Bryce Canyon National Park May 19-21
Fromer’s “National Parks of the American West” was my main guide book for my big adventure and from that Don and Barbara Laine in their article about Bryce Canyon wrote: “Hoodoos, geologists tell us, are simply pinnacles of rock, often oddly shaped, left standing by the force of millions of years of water and wind erosion. But perhaps the truth really lies in a Paiute legend. These American Indians, who lived in the area for several hundred years before being forced out by Anglo pioneers, told of a “Legend People” who lived here in the old days; for their evil ways they were turned to stone by the powerful Coyote, and even today they remain frozen in time.”
The air was cold and windy so I decided to just leave my camper in the campground and take the park bus tour. These buses are free and well worth the ride and tour guides. Bryce Amphitheater from Bryce Point was amazing.
The Wall of Windows may have begun a grottoes, though the rock behind them has long since weathered away.
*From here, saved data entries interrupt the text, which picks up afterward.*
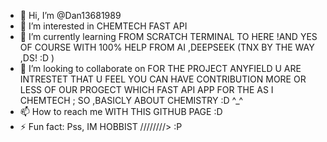 - 👋 Hi, I’m @Dan13681989
- 👀 I’m interested in CHEMTECH FAST API 
- 🌱 I’m currently learning FROM SCRATCH TERMINAL TO HERE !AND YES OF COURSE WITH 100% HELP FROM AI ,DEEPSEEK (TNX BY THE WAY ,DS! :D )
- 💞️ I’m looking to collaborate on FOR  THE PROJECT ANYFIELD U ARE INTRESTET  THAT U FEEL YOU CAN HAVE CONTRIBUTION MORE OR LESS OF OUR PROGECT WHICH FAST API APP FOR THE AS I CHEMTECH ; SO ,BASICLY ABOUT CHEMISTRY :D ^_^   
- 📫 How to reach me WITH THIS GITHUB PAGE :D
- ⚡ Fun fact: Pss, IM HOBBIST /\/\/\/\/\/\/\/> :P

<!---
Dan13681989/Dan13681989 is a ✨ special ✨ repository because its `README.md` (this file) appears on your GitHub profile.
You can click the Preview link to take a look at your changes.
--->
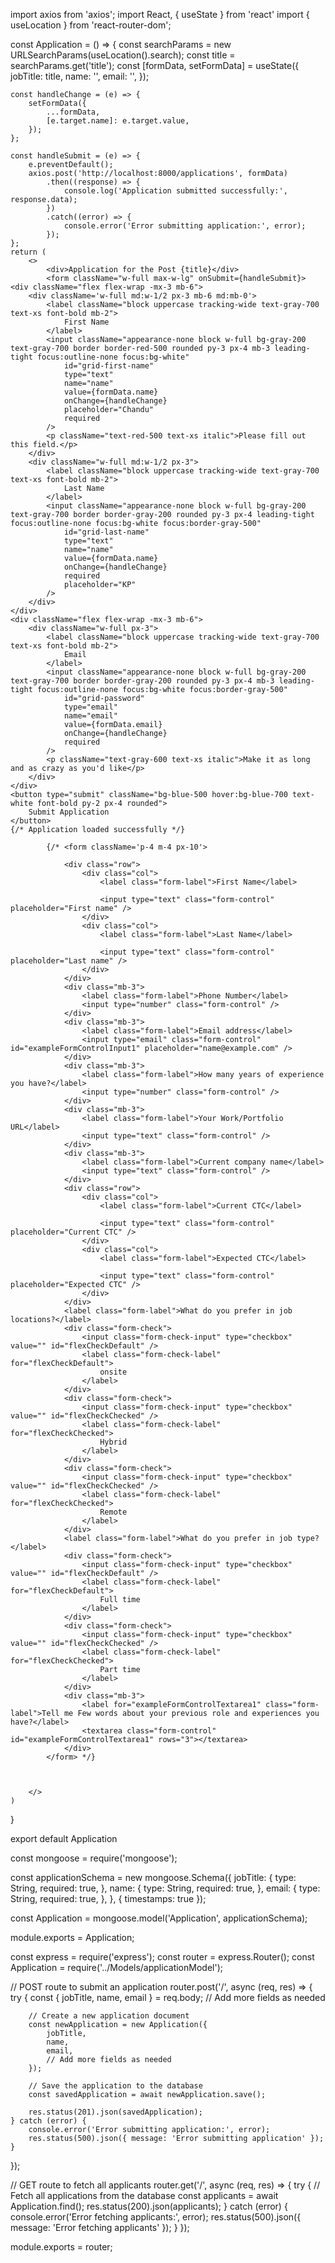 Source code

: 
<!-- Application.js -->
import axios from 'axios';
import React, { useState } from 'react'
import { useLocation } from 'react-router-dom';

const Application = () => {
    const searchParams = new URLSearchParams(useLocation().search);
    const title = searchParams.get('title');
    const [formData, setFormData] = useState({
        jobTitle: title,
        name: '',
        email: '',
    });

    const handleChange = (e) => {
        setFormData({
            ...formData,
            [e.target.name]: e.target.value,
        });
    };

    const handleSubmit = (e) => {
        e.preventDefault();
        axios.post('http://localhost:8000/applications', formData)
            .then((response) => {
                console.log('Application submitted successfully:', response.data);
            })
            .catch((error) => {
                console.error('Error submitting application:', error);
            });
    };
    return (
        <>
            <div>Application for the Post {title}</div>
            <form className="w-full max-w-lg" onSubmit={handleSubmit}>
    <div className="flex flex-wrap -mx-3 mb-6">
        <div className='w-full md:w-1/2 px-3 mb-6 md:mb-0'>
            <label className="block uppercase tracking-wide text-gray-700 text-xs font-bold mb-2">
                First Name
            </label>
            <input className="appearance-none block w-full bg-gray-200 text-gray-700 border border-red-500 rounded py-3 px-4 mb-3 leading-tight focus:outline-none focus:bg-white" 
                id="grid-first-name"
                type="text"
                name="name"
                value={formData.name}
                onChange={handleChange}
                placeholder="Chandu"
                required
            />
            <p className="text-red-500 text-xs italic">Please fill out this field.</p>
        </div>
        <div className="w-full md:w-1/2 px-3">
            <label className="block uppercase tracking-wide text-gray-700 text-xs font-bold mb-2">
                Last Name
            </label>
            <input className="appearance-none block w-full bg-gray-200 text-gray-700 border border-gray-200 rounded py-3 px-4 leading-tight focus:outline-none focus:bg-white focus:border-gray-500" 
                id="grid-last-name"
                type="text"
                name="name"
                value={formData.name}
                onChange={handleChange}
                required
                placeholder="KP"
            />
        </div>
    </div>
    <div className="flex flex-wrap -mx-3 mb-6">
        <div className="w-full px-3">
            <label className="block uppercase tracking-wide text-gray-700 text-xs font-bold mb-2">
                Email
            </label>
            <input className="appearance-none block w-full bg-gray-200 text-gray-700 border border-gray-200 rounded py-3 px-4 mb-3 leading-tight focus:outline-none focus:bg-white focus:border-gray-500" 
                id="grid-password"
                type="email"
                name="email"
                value={formData.email}
                onChange={handleChange}
                required
            />
            <p className="text-gray-600 text-xs italic">Make it as long and as crazy as you'd like</p>
        </div>
    </div>
    <button type="submit" className="bg-blue-500 hover:bg-blue-700 text-white font-bold py-2 px-4 rounded">
        Submit Application
    </button>
    {/* Application loaded successfully */}
</form>


            {/* <form className='p-4 m-4 px-10'>

                <div class="row">
                    <div class="col">
                        <label class="form-label">First Name</label>

                        <input type="text" class="form-control" placeholder="First name" />
                    </div>
                    <div class="col">
                        <label class="form-label">Last Name</label>

                        <input type="text" class="form-control" placeholder="Last name" />
                    </div>
                </div>
                <div class="mb-3">
                    <label class="form-label">Phone Number</label>
                    <input type="number" class="form-control" />
                </div>
                <div class="mb-3">
                    <label class="form-label">Email address</label>
                    <input type="email" class="form-control" id="exampleFormControlInput1" placeholder="name@example.com" />
                </div>
                <div class="mb-3">
                    <label class="form-label">How many years of experience you have?</label>
                    <input type="number" class="form-control" />
                </div>
                <div class="mb-3">
                    <label class="form-label">Your Work/Portfolio URL</label>
                    <input type="text" class="form-control" />
                </div>
                <div class="mb-3">
                    <label class="form-label">Current company name</label>
                    <input type="text" class="form-control" />
                </div>
                <div class="row">
                    <div class="col">
                        <label class="form-label">Current CTC</label>

                        <input type="text" class="form-control" placeholder="Current CTC" />
                    </div>
                    <div class="col">
                        <label class="form-label">Expected CTC</label>

                        <input type="text" class="form-control" placeholder="Expected CTC" />
                    </div>
                </div>
                <label class="form-label">What do you prefer in job locations?</label>
                <div class="form-check">
                    <input class="form-check-input" type="checkbox" value="" id="flexCheckDefault" />
                    <label class="form-check-label" for="flexCheckDefault">
                        onsite
                    </label>
                </div>
                <div class="form-check">
                    <input class="form-check-input" type="checkbox" value="" id="flexCheckChecked" />
                    <label class="form-check-label" for="flexCheckChecked">
                        Hybrid
                    </label>
                </div>
                <div class="form-check">
                    <input class="form-check-input" type="checkbox" value="" id="flexCheckChecked" />
                    <label class="form-check-label" for="flexCheckChecked">
                        Remote
                    </label>
                </div>
                <label class="form-label">What do you prefer in job type?</label>
                <div class="form-check">
                    <input class="form-check-input" type="checkbox" value="" id="flexCheckDefault" />
                    <label class="form-check-label" for="flexCheckDefault">
                        Full time
                    </label>
                </div>
                <div class="form-check">
                    <input class="form-check-input" type="checkbox" value="" id="flexCheckChecked" />
                    <label class="form-check-label" for="flexCheckChecked">
                        Part time
                    </label>
                </div>
                <div class="mb-3">
                    <label for="exampleFormControlTextarea1" class="form-label">Tell me Few words about your previous role and experiences you have?</label>
                    <textarea class="form-control" id="exampleFormControlTextarea1" rows="3"></textarea>
                </div>
            </form> */}
          


        </>
    )
}

export default Application


<!-- applicationModel.js -->

const mongoose = require('mongoose');

const applicationSchema = new mongoose.Schema({
    jobTitle: {
        type: String,
        required: true,
    },
    name: {
        type: String,
        required: true,
    },
    email: {
        type: String,
        required: true,
    },
}, { timestamps: true });

const Application = mongoose.model('Application', applicationSchema);

module.exports = Application;



<!-- applicationRoute.js -->
const express = require('express');
const router = express.Router();
const Application = require('../Models/applicationModel');

// POST route to submit an application
router.post('/', async (req, res) => {
    try {
        const { jobTitle, name, email } = req.body;
        // Add more fields as needed

        // Create a new application document
        const newApplication = new Application({
            jobTitle,
            name,
            email,
            // Add more fields as needed
        });

        // Save the application to the database
        const savedApplication = await newApplication.save();

        res.status(201).json(savedApplication);
    } catch (error) {
        console.error('Error submitting application:', error);
        res.status(500).json({ message: 'Error submitting application' });
    }
});

// GET route to fetch all applicants
router.get('/', async (req, res) => {
    try {
        // Fetch all applications from the database
        const applicants = await Application.find();
        res.status(200).json(applicants);
    } catch (error) {
        console.error('Error fetching applicants:', error);
        res.status(500).json({ message: 'Error fetching applicants' });
    }
});

module.exports = router;
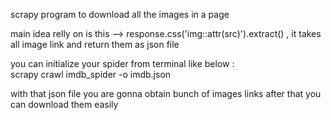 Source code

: scrapy program to download all the images in a page 

main idea relly on is this --> response.css('img::attr(src)').extract()    , it takes all image link and return them as json file

you can initialize your spider from terminal like below :<br>
scrapy crawl imdb_spider -o imdb.json 

with that json file you are gonna obtain bunch of images links after that you can download them easily 

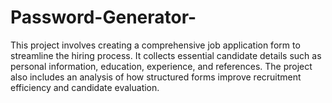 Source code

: # Password-Generator-
This project involves creating a comprehensive job application form to streamline the hiring process. It collects essential candidate details such as personal information, education, experience, and references. The project also includes an analysis of how structured forms improve recruitment efficiency and candidate evaluation.
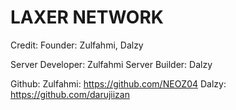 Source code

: # LAXER NETWORK

Credit:
Founder: Zulfahmi, Dalzy

Server Developer: Zulfahmi
Server Builder: Dalzy

Github:
Zulfahmi: https://github.com/NEOZ04
Dalzy: https://github.com/darujiizan
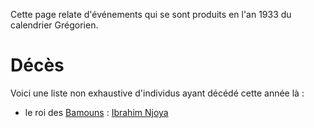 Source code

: <!-- TITLE: 1933 -->
<!-- SUBTITLE: A quick summary of 1933 -->

Cette page relate d'événements qui se sont produits en l'an 1933 du calendrier Grégorien.

# Décès
Voici une liste non exhaustive d'individus ayant décédé cette année là :
* le roi des [Bamouns](/peuple/afrique/a-situer/bamoun) : [Ibrahim Njoya](/personnalite/homme/noble/souverain/roi/afrique/centre/bamoun/ibrahim-njoya) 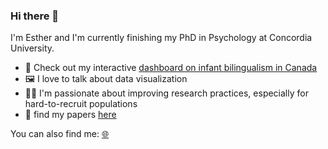 ### Hi there 👋
I'm Esther and I'm currently finishing my PhD in Psychology at Concordia University. 
- 🔭 Check out my interactive [dashboard on infant bilingualism in Canada](https://youngest-bilingual-canadians.herokuapp.com/)
- 🖼️ I love to talk about data visualization
- 👩‍🔬 I'm passionate about improving research practices, especially for hard-to-recruit populations
- 📰 find my papers [here](https://scholar.google.ca/citations?user=4CqfLk4AAAAJ&hl=en)

You can also find me:
[🌐](https://e-schott.github.io/) 
<!--
**e-schott/e-schott** is a ✨ _special_ ✨ repository because its `README.md` (this file) appears on your GitHub profile.

Here are some ideas to get you started:

- 🔭 I’m currently working on ...
- 🌱 I’m currently learning ...
- 👯 I’m looking to collaborate on ...
- 🤔 I’m looking for help with ...
- 💬 Ask me about ...
- 📫 How to reach me: ...
- 😄 Pronouns: ...
- ⚡ Fun fact: ...
-->
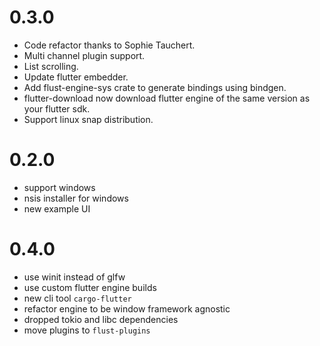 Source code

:# 0.3.0
- Code refactor thanks to Sophie Tauchert.
- Multi channel plugin support.
- List scrolling.
- Update flutter embedder.
- Add flust-engine-sys crate to generate bindings using bindgen.
- flutter-download now download flutter engine of the same version as your flutter sdk.
- Support linux snap distribution.

# 0.2.0
- support windows
- nsis installer for windows
- new example UI

# 0.4.0
- use winit instead of glfw
- use custom flutter engine builds
- new cli tool `cargo-flutter`
- refactor engine to be window framework agnostic
- dropped tokio and libc dependencies
- move plugins to `flust-plugins`
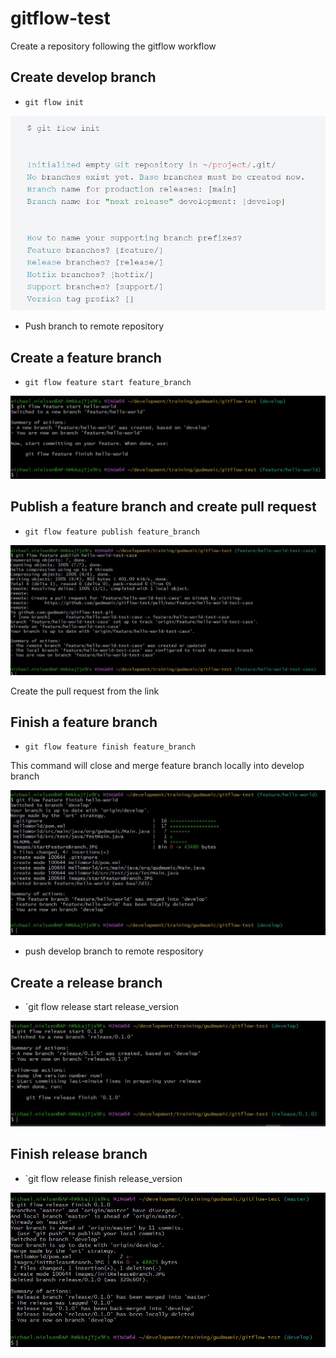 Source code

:# gitflow-test
Create a repository following the gitflow workflow

## Create develop branch
- `git flow init`

![git flow init](./images/gitflowInit.JPG)

- Push branch to remote repository

## Create a feature branch
- `git flow feature start feature_branch`

![git flow start feature branch](./images/startFeatureBranch.JPG)

## Publish a feature branch and create pull request
- `git flow feature publish feature_branch`

![git flow publish feature branch](./images/publishFeatureBranch.JPG)

Create the pull request from the link 

## Finish a feature branch
- `git flow feature finish feature_branch`

This command will close and merge feature branch locally into develop branch

![git flow finish feature branch](./images/finishFeatureBranch.JPG)

- push develop branch to remote respository

## Create a release branch
- `git flow release start release_version

![git flow initialise release branch](./images/initReleaseBranch.JPG)

## Finish release branch
- `git flow release finish release_version

![git flow finish release branch](./images/finishReleaseBranch.JPG)




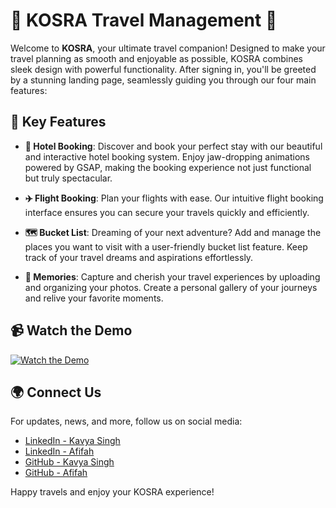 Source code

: 
# 🌟 KOSRA Travel Management 🌟

Welcome to **KOSRA**, your ultimate travel companion! Designed to make your travel planning as smooth and enjoyable as possible, KOSRA combines sleek design with powerful functionality. After signing in, you'll be greeted by a stunning landing page, seamlessly guiding you through our four main features:

## 🚀 Key Features

- **🏨 Hotel Booking**: Discover and book your perfect stay with our beautiful and interactive hotel booking system. Enjoy jaw-dropping animations powered by GSAP, making the booking experience not just functional but truly spectacular.

- **✈️ Flight Booking**: Plan your flights with ease. Our intuitive flight booking interface ensures you can secure your travels quickly and efficiently.

- **🗺️ Bucket List**: Dreaming of your next adventure? Add and manage the places you want to visit with a user-friendly bucket list feature. Keep track of your travel dreams and aspirations effortlessly.

- **📸 Memories**: Capture and cherish your travel experiences by uploading and organizing your photos. Create a personal gallery of your journeys and relive your favorite moments.

## 📹 Watch the Demo

[![Watch the Demo](https://i9.ytimg.com/vi_webp/6weCI4irNt0/sddefault.webp?v=669a3e25&sqp=COi76rQG&rs=AOn4CLDDSRz1SqAdWu9s4JjRV0aG7LQ0PA)](https://www.youtube.com/watch?v=6weCI4irNt0)

## 🌍 Connect Us

For updates, news, and more, follow us on social media:

- [LinkedIn - Kavya Singh](https://www.linkedin.com/in/kavya-singh-690888292/)
- [LinkedIn - Afifah](https://www.linkedin.com/in/afifah-linkedin/)
- [GitHub - Kavya Singh](https://github.com/KavyaSingh236)
- [GitHub - Afifah](https://www.linkedin.com/in/afifah-ayesha-bijli-07ba4924b/)







Happy travels and enjoy your KOSRA experience!

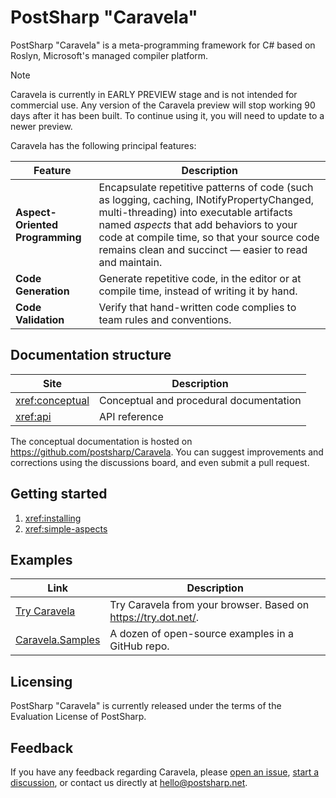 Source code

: # PostSharp "Caravela"

PostSharp "Caravela" is a meta-programming framework for C# based on Roslyn, Microsoft's managed compiler platform.

> [!NOTE]
> Caravela is currently in EARLY PREVIEW stage and is not intended for commercial use.
> Any version of the Caravela preview will stop working 90 days after it has been built.
> To continue using it, you will need to update to a newer preview.

Caravela has the following principal features:

| Feature | Description |
|---------|-------------|
| __Aspect-Oriented Programming__ | Encapsulate repetitive patterns of code (such as logging, caching, INotifyPropertyChanged, multi-threading) into executable artifacts named _aspects_ that add behaviors to your code at compile time, so that your source code remains clean and succinct &mdash; easier to read and maintain.
| __Code Generation__             | Generate repetitive code, in the editor or at compile time, instead of writing it by hand.
| __Code Validation__             | Verify that hand-written code complies to team rules and conventions.

## Documentation structure

| Site | Description |
|------|-------------|
| <xref:conceptual> | Conceptual and procedural documentation |
| <xref:api> | API reference |

The conceptual documentation is hosted on https://github.com/postsharp/Caravela. You can suggest improvements and corrections using the discussions board, and even submit a pull request.


## Getting started

1. <xref:installing>
2. <xref:simple-aspects>

## Examples

| Link                                                              | Description |
|-------------------------------------------------------------------|------------------------
| [Try Caravela](https://try.postsharp.net) | Try Caravela from your browser. Based on https://try.dot.net/. |
| [Caravela.Samples](https://github.com/postsharp/Caravela.Samples) | A dozen of open-source examples in a GitHub repo. |


## Licensing

PostSharp "Caravela" is currently released under the terms of the Evaluation License of PostSharp.

## Feedback

If you have any feedback regarding Caravela, please [open an issue](https://github.com/postsharp/Caravela/issues/new),
 [start a discussion](https://github.com/postsharp/Caravela/discussions/new), or contact us directly at hello@postsharp.net.

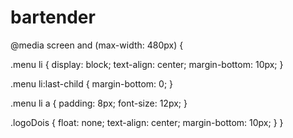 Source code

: # bartender

@media screen and (max-width: 480px) {



  
  .menu li {
    display: block;
    text-align: center;
    margin-bottom: 10px;
  }
  
  .menu li:last-child {
    margin-bottom: 0;
  }
  
  .menu li a {
    padding: 8px;
    font-size: 12px;
  }
  
  .logoDois {
    float: none;
    text-align: center;
    margin-bottom: 10px;
  }
}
As I walked up to Inspiration point to see the view I was greeted with a spectacular rainbow over the canyon. Fumbling with my camera I did manage to take a few photos before it went away.
Inspiration point overlooked an amazing view. As I sat there I watched the sun peak out from the clouds highlighting different spots as though mother nature was saying, “look, did you notice this group of hoodoos and how about these.”
The next day I took the bus out to the end of the park road to Rainbow Point to see the bristle cone pines.
Yovimpa Point offers expansive views of southern Utah that seemed to go on forever.
At Agua Canyon overlook I saw The Hunter.
Natural Bridge was not formed by a stream like a true natural bridge but rather it was carved by rain and frost erosion acting from the top of the rock.
Manzanita was in bloom.
Utah prairie dogs, the rarest prairie dog in the United States, live only in southwestern Utah. These rodents build “town,” a vast underground network of tunnels and changers, where they sleep, hide, breed, and spend the winter. I was lucky to see them, but from a distance.
I also saw my first Mountain Bluebird here nearby.